### Task goal:
An exact copy of the data is required, with no pictures in it.

### Information given:
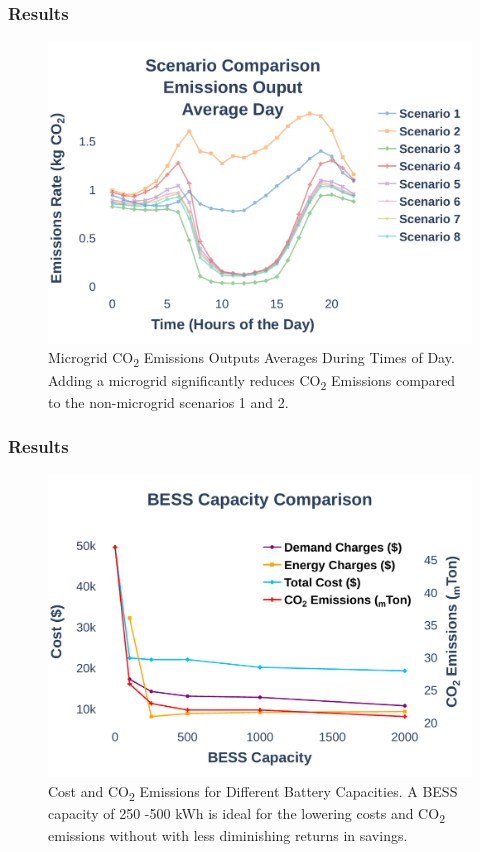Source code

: \documentclass[aspectratio=169, 8 pt]{beamer}
\begin{document}
		\begin{frame}
			\frametitle{Results}
			\begin{figure}
				\centering
				\includegraphics[width=0.7\linewidth]{Fig/emissions_scenario_comparison_run_3_large_font}
				\caption{Microgrid CO\textsubscript{2} Emissions Outputs Averages During Times of Day. Adding a microgrid significantly reduces CO\textsubscript{2} Emissions compared to the non-microgrid scenarios 1 and 2.}
				\label{fig:emissionsscenariocomparison}
			\end{figure}
		\end{frame}
	
		\begin{frame}
			\frametitle{Results}
			\begin{figure}
				\centering
				\includegraphics[width=0.7\linewidth]{Fig/bess_capacity_comparison_large_font}
				\caption{Cost and CO\textsubscript{2} Emissions for Different Battery Capacities. A BESS capacity of 250 -500 kWh is ideal for the lowering costs and CO\textsubscript{2} emissions without with less diminishing returns in savings. }
				\label{fig:besscapacitycomparison}
			\end{figure}
		\end{frame}
		
\end{document}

### Answer to this exercise:
Source code

: \documentclass[aspectratio=169, 8 pt]{beamer}
\begin{document}
		\begin{frame}
			\frametitle{Results}
			\begin{figure}
				\centering
				\includegraphics[width=0.7\linewidth]{Fig/emissions_scenario_comparison_run_3_large_font}
				\caption{Microgrid CO\textsubscript{2} Emissions Outputs Averages During Times of Day. Adding a microgrid significantly reduces CO\textsubscript{2} Emissions compared to the non-microgrid scenarios 1 and 2.}
				\label{fig:emissionsscenariocomparison}
			\end{figure}
		\end{frame}
	
		\begin{frame}
			\frametitle{Results}
			\begin{figure}
				\centering
				\includegraphics[width=0.7\linewidth]{Fig/bess_capacity_comparison_large_font}
				\caption{Cost and CO\textsubscript{2} Emissions for Different Battery Capacities. A BESS capacity of 250 -500 kWh is ideal for the lowering costs and CO\textsubscript{2} emissions without with less diminishing returns in savings. }
				\label{fig:besscapacitycomparison}
			\end{figure}
		\end{frame}
		
\end{document}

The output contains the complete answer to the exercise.